───── RECORDS PROVIDED

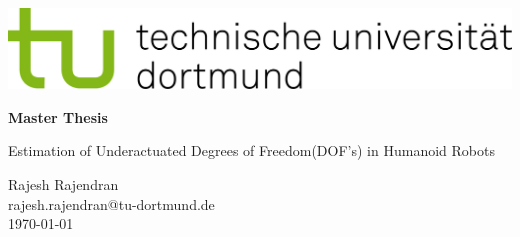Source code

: \documentclass[a4paper,11pt,twoside,DIV10,english,numbers=noendperiod]{scrbook}
\newcommand{\changefont}[3]{
\fontfamily{#1} \fontseries{#2} \fontshape{#3} \selectfont}
\theoremstyle{change}
\theoremstyle{nonumberplain}
\theoremstyle{change}
\theoremstyle{nonumberplain}
\theoremstyle{change}
\theoremstyle{nonumberplain}
\begin{document}

	\setcounter{secnumdepth}{3}
	\setcounter{tocdepth}{3}

	
	\changefont{ptm}{m}{n}
	
	
\begin{titlepage}

 \sffamily

 \vspace*{-2cm}

 \begin{minipage}{0.48\linewidth}
  \includegraphics[width=1.0\textwidth]{Bilder/tud_logo_rgb}
 \end{minipage}
 
 \vspace*{1.7cm}
 \begin{center}
 \hfil
 \begin{minipage}{0.4\linewidth}
 \end{minipage}
 \begin{minipage}{0.15\linewidth}
 \end{minipage}
 \hfil
 \begin{minipage}{0.55\linewidth}
  \begin{center}
    \Large\textbf{Master Thesis}
  \end{center}
  \begin{center}
    \large{Estimation of Underactuated Degrees of Freedom(DOF's) in Humanoid Robots}\\[3ex]
  \end{center}
  \vspace{0.75cm}
  \begin{center}
    \normalsize{Rajesh Rajendran}\\
 
 \small{rajesh.rajendran@tu-dortmund.de}\\[2ex]
    \large{\today}
  \end{center}
 \end{minipage}
 \hfil
 \begin{minipage}{0.05\linewidth}
 \end{minipage}
 \begin{minipage}{0.55\linewidth}
 \vspace{2.0cm}
  \hrulefill
 \end{minipage}
 \end{center}
 \vspace*{2cm}


\end{titlepage}
\end{document}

──────────

* ACTIVITY: Retype each line above precisely, please. Skip anything that is a picture.

* RESPONSE TO THIS EXERCISE:
Source code

: \documentclass[a4paper,11pt,twoside,DIV10,english,numbers=noendperiod]{scrbook}
\newcommand{\changefont}[3]{
\fontfamily{#1} \fontseries{#2} \fontshape{#3} \selectfont}
\theoremstyle{change}
\theoremstyle{nonumberplain}
\theoremstyle{change}
\theoremstyle{nonumberplain}
\theoremstyle{change}
\theoremstyle{nonumberplain}
\begin{document}

	\setcounter{secnumdepth}{3}
	\setcounter{tocdepth}{3}

	
	\changefont{ptm}{m}{n}
	
	
\begin{titlepage}

 \sffamily

 \vspace*{-2cm}

 \begin{minipage}{0.48\linewidth}
  \includegraphics[width=1.0\textwidth]{Bilder/tud_logo_rgb}
 \end{minipage}
 
 \vspace*{1.7cm}
 \begin{center}
 \hfil
 \begin{minipage}{0.4\linewidth}
 \end{minipage}
 \begin{minipage}{0.15\linewidth}
 \end{minipage}
 \hfil
 \begin{minipage}{0.55\linewidth}
  \begin{center}
    \Large\textbf{Master Thesis}
  \end{center}
  \begin{center}
    \large{Estimation of Underactuated Degrees of Freedom(DOF's) in Humanoid Robots}\\[3ex]
  \end{center}
  \vspace{0.75cm}
  \begin{center}
    \normalsize{Rajesh Rajendran}\\
 
 \small{rajesh.rajendran@tu-dortmund.de}\\[2ex]
    \large{\today}
  \end{center}
 \end{minipage}
 \hfil
 \begin{minipage}{0.05\linewidth}
 \end{minipage}
 \begin{minipage}{0.55\linewidth}
 \vspace{2.0cm}
  \hrulefill
 \end{minipage}
 \end{center}
 \vspace*{2cm}


\end{titlepage}
\end{document}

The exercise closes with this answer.